5. How can I create a table in HDFS?¶
A CREATE TABLE statement in QDS creates a managed table in Cloud storage. To create a table in HDFS to hold intermediate data, use CREATE TMP TABLE or CREATE TEMPORARY TABLE. Remember that HDFS in QDS is ephemeral and the data is destroyed when the cluster is shut down; use HDFS only for intermediate outputs.

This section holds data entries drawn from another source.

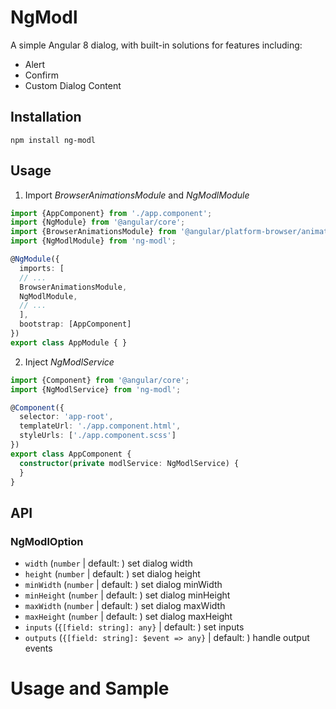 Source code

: # NgModl

A simple Angular 8 dialog, with built-in solutions for features including:
* Alert
* Confirm
* Custom Dialog Content

## Installation
```shell script
npm install ng-modl
```

## Usage
1. Import *BrowserAnimationsModule* and *NgModlModule*
```typescript
import {AppComponent} from './app.component';
import {NgModule} from '@angular/core';
import {BrowserAnimationsModule} from '@angular/platform-browser/animations';
import {NgModlModule} from 'ng-modl';

@NgModule({
  imports: [
  // ...
  BrowserAnimationsModule,
  NgModlModule,
  // ...
  ],
  bootstrap: [AppComponent]
})
export class AppModule { }
```

2. Inject *NgModlService*
```typescript
import {Component} from '@angular/core';
import {NgModlService} from 'ng-modl';

@Component({
  selector: 'app-root',
  templateUrl: './app.component.html',
  styleUrls: ['./app.component.scss']
})
export class AppComponent {
  constructor(private modlService: NgModlService) {
  }
}
```

## API
### NgModlOption
* `width` (`number` | default: ) set dialog width
* `height` (`number` | default: ) set dialog height
* `minWidth` (`number` | default: ) set dialog minWidth
* `minHeight` (`number` | default: ) set dialog minHeight
* `maxWidth` (`number` | default: ) set dialog maxWidth
* `maxHeight` (`number` | default: ) set dialog maxHeight
* `inputs` (`{[field: string]: any}` | default: ) set inputs
* `outputs` (`{[field: string]: $event => any}` | default: ) handle output events


# Usage and Sample

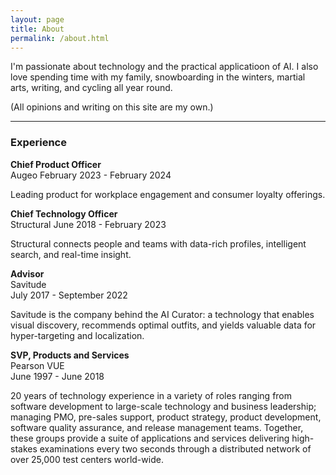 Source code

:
 ```yaml
---
layout: page
title: About
permalink: /about.html
---
```


I'm passionate about technology and the practical applicatioon of AI.
I also love spending time with my family,
snowboarding in the winters, martial arts, writing, and cycling all year round.

(All opinions and writing on this site are my own.)

***

### Experience

**Chief Product Officer**  
Augeo
February 2023 - February 2024

Leading product for workplace engagement and consumer loyalty offerings.

**Chief Technology Officer**  
Structural
June 2018 - February 2023

Structural connects people and teams with data-rich profiles, intelligent search, and real-time insight.

**Advisor**  
Savitude  
July 2017 - September 2022

Savitude is the company behind the AI Curator: a technology that enables visual discovery, recommends optimal outfits,
and yields valuable data for hyper-targeting and localization.

**SVP, Products and Services**  
Pearson VUE  
June 1997 - June 2018

20 years of technology experience in a variety of roles ranging from software development to large-scale technology and
business leadership; managing PMO, pre-sales support, product strategy, product development, software quality assurance,
and release management teams. Together, these groups provide a suite of applications and services delivering high-stakes
examinations every two seconds through a distributed network of over 25,000 test centers world-wide.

You can use either TMP or TEMPORARY when creating temporary tables in QDS. CREATE TMP TABLE is Qubole’s custom extension and is not part of Apache Hive. The differences are as follows:
| Characteristic | CREATE TMP TABLE | CREATE TEMPORARY TABLE |
|---|---|---|
| Implemented by | Qubole (supported only by QDS) | Open-source Hive. See this document and the OSS Hive Wiki for details. |
| Metadata | Stored in Hive metastore | Lives only in memory |
| Table storage | HDFS | HDFS |
| Life of table | QDS user session | Hive user session |
| Table clean-up | When QDS cluster is terminated or QDS user session ends | When Hive user session ends |
| Advantages | Can be shared across clusters and users and multiple query records (because the metadata is in the Hive metastore) | Short-lived, quicker clean-up |
| Disadvantages | Heavy clean up (traversing metastore); more disk capacity needed in HDFS because clean-up is less frequent | Available only in Hive user session; doesn’t support index, partition, etc. |
| Recommended if… | The temporary table is expected to live across multiple QDS query history-records (a query history-record is the one row a user can see in the History view on the QDS Analyze page) | The temporary table is needed only in one query history-record |